Casper and Chaput have both worked with “Time and Water” director Sara Dosa before and were later joined by Harrison. Approached by Dosa at a birthday party and asked to watch a rough cut of the film, Harrison said that Casper and Chaput were “amazing in opening up their creative process and recognizing the opportunity to have [him] come on board.”
In addition to the glacier footage provided by Dosa, the editing team drew extensively from Magnason’s writing. “As editors, we really liked to research, especially on archival films,” said Casper. “At the outset of every edit, we’ve watched stuff, and then we convene for an editing retreat where actually we don’t do any editing whatsoever. It’s a time to really talk about the big questions and dream big.”
“So much at the heart of editing is the conversation,” she continued, adding that it was a very tactile process that involved “almost no computers at first” as the team went on several walks and snack breaks together.
Along with Dosa and the film’s producers, the trio divided up scenes into parts of the film, taking turns working on them and exchanging sequences often based on preference.
Despite the team being spread across the United States and Iceland (Casper is based in New York, Harrison in Los Angeles and Chaput in the Bay Area), the editors frequently collaborated in person, usually around the film’s “critical milestones,” such as the first rough cut and the first line cut. “There is something that happens when you’re in person where everything’s just percolating more efficiently in some stages of the process,” said Chaput, adding that they kept in contact constantly via Slack or phone calls. “We feel each other in the room even when we’re remote.”
“It takes deep listening and not just setting your ego aside, it’s actually like letting the film find its voice,” said Harrison. “What are we all trying to say? I think that that’s more powerful than what any one of us has to say.”

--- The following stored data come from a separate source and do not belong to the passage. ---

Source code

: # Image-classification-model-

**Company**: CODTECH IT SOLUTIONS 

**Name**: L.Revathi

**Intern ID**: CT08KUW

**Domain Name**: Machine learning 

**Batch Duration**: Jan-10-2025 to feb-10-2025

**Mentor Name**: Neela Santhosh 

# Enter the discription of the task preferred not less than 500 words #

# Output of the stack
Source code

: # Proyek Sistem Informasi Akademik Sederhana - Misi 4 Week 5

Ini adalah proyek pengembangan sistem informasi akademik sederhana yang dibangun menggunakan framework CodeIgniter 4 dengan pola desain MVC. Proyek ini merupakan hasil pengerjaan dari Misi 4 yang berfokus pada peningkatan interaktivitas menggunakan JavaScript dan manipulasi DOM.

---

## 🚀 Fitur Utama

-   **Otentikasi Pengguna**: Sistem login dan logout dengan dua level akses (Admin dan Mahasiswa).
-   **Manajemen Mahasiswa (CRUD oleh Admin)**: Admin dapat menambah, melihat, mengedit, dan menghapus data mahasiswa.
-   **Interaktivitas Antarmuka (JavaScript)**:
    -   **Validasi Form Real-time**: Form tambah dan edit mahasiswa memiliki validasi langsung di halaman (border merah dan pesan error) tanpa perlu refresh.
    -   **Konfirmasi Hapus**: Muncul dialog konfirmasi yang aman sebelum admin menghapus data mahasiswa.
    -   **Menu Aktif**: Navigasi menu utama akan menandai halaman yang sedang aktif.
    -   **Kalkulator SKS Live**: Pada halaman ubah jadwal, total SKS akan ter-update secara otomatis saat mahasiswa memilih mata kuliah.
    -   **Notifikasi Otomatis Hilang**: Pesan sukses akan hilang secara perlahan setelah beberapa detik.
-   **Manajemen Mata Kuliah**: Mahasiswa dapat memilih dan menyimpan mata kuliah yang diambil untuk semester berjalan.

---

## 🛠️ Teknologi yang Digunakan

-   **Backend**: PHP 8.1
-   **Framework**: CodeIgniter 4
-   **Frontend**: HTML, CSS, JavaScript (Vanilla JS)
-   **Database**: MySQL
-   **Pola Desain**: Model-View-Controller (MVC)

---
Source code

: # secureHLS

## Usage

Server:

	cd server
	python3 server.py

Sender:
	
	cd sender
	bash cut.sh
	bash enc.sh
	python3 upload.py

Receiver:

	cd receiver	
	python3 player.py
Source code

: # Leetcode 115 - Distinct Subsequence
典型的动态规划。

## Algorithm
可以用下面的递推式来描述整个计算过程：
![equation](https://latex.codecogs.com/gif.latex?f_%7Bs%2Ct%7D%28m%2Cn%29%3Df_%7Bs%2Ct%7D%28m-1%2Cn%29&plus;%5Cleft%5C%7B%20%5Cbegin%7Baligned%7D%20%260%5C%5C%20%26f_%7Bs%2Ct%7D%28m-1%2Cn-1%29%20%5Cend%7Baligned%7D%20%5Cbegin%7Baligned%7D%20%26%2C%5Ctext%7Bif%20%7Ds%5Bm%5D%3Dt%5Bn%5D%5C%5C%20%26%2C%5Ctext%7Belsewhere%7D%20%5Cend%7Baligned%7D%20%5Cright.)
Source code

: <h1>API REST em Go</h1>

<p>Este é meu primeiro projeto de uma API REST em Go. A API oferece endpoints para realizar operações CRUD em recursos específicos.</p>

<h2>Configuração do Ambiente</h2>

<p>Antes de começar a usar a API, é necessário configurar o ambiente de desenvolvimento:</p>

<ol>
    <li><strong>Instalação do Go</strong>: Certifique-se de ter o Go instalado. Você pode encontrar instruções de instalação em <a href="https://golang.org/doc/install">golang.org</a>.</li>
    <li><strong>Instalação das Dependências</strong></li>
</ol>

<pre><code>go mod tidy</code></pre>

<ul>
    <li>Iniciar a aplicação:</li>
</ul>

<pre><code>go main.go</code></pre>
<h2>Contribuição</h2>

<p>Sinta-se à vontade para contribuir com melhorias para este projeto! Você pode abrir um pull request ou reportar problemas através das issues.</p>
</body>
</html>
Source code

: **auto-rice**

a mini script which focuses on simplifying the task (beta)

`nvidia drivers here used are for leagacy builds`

After conducting extensive research for “Time and Water,” Casper said the film prompted her to think about climate change. “You can have a sense of inevitability that the future is fixed. But we talked a lot about how the future is not foreclosed and thus changeable.”
Wrapping up the conversation, Chaput took a moment to reflect on the evolution of filmmaking. “I’m optimistic about the talent out there and the filmmakers, both young and old. I don’t think that river of originality is any closer to running dry ever. What concerns me is the ever-evolving landscape of funding and just making sure that independent storytelling is maintained, and that we are not preemptively filtering ourselves as creators while having to pay bills.”